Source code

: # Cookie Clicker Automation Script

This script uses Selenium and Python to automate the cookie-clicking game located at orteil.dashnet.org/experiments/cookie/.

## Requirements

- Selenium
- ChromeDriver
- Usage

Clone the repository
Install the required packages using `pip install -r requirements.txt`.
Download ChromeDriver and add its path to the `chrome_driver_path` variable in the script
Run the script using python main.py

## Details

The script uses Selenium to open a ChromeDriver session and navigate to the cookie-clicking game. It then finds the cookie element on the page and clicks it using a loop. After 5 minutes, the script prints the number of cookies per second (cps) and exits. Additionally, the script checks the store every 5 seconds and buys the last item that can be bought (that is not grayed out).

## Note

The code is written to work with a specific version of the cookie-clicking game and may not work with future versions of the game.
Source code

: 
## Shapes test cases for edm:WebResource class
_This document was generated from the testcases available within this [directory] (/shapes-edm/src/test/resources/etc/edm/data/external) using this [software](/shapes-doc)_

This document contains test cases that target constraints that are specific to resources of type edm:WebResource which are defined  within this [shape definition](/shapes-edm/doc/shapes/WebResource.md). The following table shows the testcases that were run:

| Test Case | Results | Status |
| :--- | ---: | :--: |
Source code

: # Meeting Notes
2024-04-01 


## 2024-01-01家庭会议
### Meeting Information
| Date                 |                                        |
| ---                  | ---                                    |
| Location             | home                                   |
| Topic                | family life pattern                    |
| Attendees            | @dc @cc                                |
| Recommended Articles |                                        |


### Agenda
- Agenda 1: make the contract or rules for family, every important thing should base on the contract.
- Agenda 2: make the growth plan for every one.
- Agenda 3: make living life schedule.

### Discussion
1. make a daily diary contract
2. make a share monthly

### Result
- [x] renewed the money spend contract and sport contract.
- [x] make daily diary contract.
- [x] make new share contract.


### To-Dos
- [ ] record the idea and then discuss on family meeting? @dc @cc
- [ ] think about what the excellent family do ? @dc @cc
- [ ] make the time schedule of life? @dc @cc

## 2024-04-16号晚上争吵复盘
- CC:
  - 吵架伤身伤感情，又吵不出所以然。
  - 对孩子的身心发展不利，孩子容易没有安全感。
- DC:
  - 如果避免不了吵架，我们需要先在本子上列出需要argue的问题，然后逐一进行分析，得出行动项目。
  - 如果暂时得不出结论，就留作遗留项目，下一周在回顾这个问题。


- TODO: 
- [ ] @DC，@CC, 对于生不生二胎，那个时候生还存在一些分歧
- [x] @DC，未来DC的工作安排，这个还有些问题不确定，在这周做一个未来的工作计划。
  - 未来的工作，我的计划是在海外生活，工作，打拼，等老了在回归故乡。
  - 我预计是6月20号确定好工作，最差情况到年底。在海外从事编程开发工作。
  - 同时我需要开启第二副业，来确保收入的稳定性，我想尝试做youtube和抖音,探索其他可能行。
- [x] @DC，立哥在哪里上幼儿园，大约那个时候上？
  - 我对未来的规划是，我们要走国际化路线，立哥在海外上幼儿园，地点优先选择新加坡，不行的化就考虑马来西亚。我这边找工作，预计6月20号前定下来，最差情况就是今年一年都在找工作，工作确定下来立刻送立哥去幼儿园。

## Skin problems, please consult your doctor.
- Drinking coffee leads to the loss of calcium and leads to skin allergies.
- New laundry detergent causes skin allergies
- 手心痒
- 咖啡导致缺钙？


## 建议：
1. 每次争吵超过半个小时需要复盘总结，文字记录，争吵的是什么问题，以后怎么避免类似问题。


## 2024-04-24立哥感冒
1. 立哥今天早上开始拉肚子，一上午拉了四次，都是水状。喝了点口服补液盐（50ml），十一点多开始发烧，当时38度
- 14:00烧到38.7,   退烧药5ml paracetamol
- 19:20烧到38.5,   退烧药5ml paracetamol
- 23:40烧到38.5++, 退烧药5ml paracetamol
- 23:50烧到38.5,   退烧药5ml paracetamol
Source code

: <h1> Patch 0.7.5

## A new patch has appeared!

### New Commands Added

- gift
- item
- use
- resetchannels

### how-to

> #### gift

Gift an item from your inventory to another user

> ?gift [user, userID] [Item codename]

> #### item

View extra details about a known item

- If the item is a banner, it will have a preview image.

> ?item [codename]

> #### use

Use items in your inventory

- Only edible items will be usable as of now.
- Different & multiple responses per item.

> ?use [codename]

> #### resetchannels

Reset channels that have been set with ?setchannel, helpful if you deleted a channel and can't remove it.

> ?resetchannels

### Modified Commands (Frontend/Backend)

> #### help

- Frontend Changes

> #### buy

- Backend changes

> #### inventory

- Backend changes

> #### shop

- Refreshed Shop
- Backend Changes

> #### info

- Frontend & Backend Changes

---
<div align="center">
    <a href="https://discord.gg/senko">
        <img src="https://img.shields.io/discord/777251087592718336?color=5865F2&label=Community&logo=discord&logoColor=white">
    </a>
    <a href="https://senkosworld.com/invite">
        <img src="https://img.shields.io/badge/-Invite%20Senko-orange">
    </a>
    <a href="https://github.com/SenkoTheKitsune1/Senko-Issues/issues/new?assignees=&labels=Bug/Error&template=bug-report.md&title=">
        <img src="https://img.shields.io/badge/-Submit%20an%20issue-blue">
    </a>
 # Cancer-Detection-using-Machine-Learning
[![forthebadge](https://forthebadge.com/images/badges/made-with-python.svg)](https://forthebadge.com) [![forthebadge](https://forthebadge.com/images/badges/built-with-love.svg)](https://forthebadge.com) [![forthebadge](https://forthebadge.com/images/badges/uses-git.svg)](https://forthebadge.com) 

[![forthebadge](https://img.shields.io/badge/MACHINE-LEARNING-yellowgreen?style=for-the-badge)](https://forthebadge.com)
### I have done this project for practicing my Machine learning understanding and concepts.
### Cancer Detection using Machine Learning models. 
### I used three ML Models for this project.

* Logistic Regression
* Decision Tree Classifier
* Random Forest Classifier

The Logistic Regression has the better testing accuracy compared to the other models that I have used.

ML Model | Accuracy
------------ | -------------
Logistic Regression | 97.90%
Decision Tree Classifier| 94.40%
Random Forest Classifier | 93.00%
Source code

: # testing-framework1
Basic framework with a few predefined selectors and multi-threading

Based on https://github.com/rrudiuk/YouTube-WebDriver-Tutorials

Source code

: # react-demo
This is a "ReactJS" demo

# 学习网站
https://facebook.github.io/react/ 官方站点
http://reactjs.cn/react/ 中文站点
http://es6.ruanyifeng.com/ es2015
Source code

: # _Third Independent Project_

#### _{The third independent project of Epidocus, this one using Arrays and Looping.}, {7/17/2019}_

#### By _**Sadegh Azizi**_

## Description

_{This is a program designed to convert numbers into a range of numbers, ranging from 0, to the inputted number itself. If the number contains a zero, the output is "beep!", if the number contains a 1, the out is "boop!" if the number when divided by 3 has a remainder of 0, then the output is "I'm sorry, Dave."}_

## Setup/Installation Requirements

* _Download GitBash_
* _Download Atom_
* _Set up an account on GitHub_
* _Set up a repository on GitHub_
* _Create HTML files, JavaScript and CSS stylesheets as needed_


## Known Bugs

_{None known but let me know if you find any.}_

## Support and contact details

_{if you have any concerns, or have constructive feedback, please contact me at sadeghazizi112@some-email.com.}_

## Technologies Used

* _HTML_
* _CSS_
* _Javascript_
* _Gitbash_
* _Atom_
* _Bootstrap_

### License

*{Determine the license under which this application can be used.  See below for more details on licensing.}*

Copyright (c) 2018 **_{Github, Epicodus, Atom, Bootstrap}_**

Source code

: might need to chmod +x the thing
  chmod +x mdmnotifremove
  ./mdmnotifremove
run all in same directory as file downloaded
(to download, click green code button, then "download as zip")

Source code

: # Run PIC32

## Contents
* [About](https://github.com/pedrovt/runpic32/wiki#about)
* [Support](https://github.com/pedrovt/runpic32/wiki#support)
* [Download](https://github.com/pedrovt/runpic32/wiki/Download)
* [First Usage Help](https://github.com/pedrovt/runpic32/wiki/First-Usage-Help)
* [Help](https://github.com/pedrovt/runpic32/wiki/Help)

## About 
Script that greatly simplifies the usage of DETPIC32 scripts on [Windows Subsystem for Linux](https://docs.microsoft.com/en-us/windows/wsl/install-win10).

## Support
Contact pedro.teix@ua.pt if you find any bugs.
—————
Task goal -
Print exactly the lines above from the one with "- [x] @DC，立哥在哪里上幼儿园，大约那个时候上？" to the one with "## 2024-04-24立哥感冒", including both.

Result -
- [x] @DC，立哥在哪里上幼儿园，大约那个时候上？
  - 我对未来的规划是，我们要走国际化路线，立哥在海外上幼儿园，地点优先选择新加坡，不行的化就考虑马来西亚。我这边找工作，预计6月20号前定下来，最差情况就是今年一年都在找工作，工作确定下来立刻送立哥去幼儿园。

## Skin problems, please consult your doctor.
- Drinking coffee leads to the loss of calcium and leads to skin allergies.
- New laundry detergent causes skin allergies
- 手心痒
- 咖啡导致缺钙？


## 建议：
1. 每次争吵超过半个小时需要复盘总结，文字记录，争吵的是什么问题，以后怎么避免类似问题。


## 2024-04-24立哥感冒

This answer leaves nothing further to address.